What I got was a beautiful coming-of-age story that never felt as though it was manipulating my emotions, and an adventure that expertly conveyed L’Engle’s themes of hope and love — even existential horror — on screen. Anyone else who, like me, was eagerly waiting to see how creepy a neighborhood of children playing with balls could be will not be disappointed.
A Wrinkle in Time is the kind of movie that doesn’t just capture the imaginations of children, but defines the way they look at the world. It’s an experience that might give them nightmares or upset them with emotions too strong to go on with — as I remember beloved movies like The Princess Bride, Toy Story or Willy Wonka & the Chocolate Factory doing for me — but a movie whose feelings and frights quickly solidify into, for the children, a better mastery over their own fears.
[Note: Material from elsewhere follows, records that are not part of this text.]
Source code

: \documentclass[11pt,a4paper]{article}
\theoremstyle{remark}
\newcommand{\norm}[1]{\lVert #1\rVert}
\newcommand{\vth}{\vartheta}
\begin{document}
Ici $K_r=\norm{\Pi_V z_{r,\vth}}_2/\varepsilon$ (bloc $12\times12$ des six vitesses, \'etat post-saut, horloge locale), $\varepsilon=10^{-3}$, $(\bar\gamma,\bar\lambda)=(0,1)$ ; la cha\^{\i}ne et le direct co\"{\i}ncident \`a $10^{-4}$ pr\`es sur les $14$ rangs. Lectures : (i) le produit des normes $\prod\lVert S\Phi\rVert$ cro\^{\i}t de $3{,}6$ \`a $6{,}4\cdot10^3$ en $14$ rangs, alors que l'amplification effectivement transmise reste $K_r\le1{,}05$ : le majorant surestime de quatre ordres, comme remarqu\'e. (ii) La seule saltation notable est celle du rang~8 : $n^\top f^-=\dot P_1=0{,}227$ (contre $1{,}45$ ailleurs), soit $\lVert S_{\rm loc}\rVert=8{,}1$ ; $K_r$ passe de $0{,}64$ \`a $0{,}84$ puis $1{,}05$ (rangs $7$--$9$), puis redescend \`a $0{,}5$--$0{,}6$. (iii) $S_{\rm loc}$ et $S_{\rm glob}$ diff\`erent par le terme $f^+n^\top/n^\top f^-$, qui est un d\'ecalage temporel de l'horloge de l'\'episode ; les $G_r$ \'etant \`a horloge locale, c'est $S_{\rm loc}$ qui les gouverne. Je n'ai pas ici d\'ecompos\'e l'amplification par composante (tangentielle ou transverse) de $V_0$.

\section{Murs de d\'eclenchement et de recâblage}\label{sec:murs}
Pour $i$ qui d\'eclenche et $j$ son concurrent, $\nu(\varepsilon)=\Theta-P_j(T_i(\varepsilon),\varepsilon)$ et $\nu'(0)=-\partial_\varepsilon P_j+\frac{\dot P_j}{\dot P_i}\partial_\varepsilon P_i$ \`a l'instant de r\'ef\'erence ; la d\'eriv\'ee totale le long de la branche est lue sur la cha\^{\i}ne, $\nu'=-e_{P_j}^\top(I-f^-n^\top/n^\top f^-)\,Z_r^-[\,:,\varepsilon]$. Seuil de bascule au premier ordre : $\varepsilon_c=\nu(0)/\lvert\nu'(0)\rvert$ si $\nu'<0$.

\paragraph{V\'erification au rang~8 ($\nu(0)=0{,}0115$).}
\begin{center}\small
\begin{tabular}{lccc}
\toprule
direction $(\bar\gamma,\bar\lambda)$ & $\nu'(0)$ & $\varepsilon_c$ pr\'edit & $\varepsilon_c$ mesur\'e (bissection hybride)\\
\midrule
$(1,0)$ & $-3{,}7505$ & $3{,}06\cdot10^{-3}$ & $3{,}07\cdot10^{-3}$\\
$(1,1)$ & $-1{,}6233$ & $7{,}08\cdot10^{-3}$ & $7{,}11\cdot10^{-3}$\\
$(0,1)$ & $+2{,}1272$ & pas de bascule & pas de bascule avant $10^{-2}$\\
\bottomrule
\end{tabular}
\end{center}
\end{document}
Most of all, I was struck by Wrinkle’s indescribable quality of rootness, one that I recognize from the favorite childhood media of the weirdo artists I know. It’s the sort of story that you’d relate to a friend, only to have them scream, “Oh my God, I have seen that! I half-thought it was a dream I had!”
Two or three decades from now, it would in no way surprise me to find a generation of young artists who look back at A Wrinkle in Time as the place where their whole mess started. I suggest you bring one of those artists to a theater as soon as possible.